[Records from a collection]
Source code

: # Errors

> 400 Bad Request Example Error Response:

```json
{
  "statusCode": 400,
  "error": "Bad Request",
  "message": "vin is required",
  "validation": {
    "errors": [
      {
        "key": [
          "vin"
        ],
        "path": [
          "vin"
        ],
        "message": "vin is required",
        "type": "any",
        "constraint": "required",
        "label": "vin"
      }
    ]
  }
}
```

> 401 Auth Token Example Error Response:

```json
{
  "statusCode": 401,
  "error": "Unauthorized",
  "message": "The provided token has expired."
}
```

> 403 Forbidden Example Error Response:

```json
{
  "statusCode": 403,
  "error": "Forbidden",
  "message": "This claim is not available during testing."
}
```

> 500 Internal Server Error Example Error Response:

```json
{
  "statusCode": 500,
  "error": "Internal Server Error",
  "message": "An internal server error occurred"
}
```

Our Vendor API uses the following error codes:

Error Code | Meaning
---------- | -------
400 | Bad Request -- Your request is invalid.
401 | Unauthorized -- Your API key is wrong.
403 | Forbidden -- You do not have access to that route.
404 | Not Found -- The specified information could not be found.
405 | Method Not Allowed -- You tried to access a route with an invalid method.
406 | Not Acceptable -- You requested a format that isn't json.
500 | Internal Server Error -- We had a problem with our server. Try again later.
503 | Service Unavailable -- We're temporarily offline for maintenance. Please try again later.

• TASK OBJECTIVE: Note each line of the entries that has "Example" in it, and copy those lines.

• SOLUTION BELOW:
> 400 Bad Request Example Error Response:
> 401 Auth Token Example Error Response:
> 403 Forbidden Example Error Response:
> 500 Internal Server Error Example Error Response:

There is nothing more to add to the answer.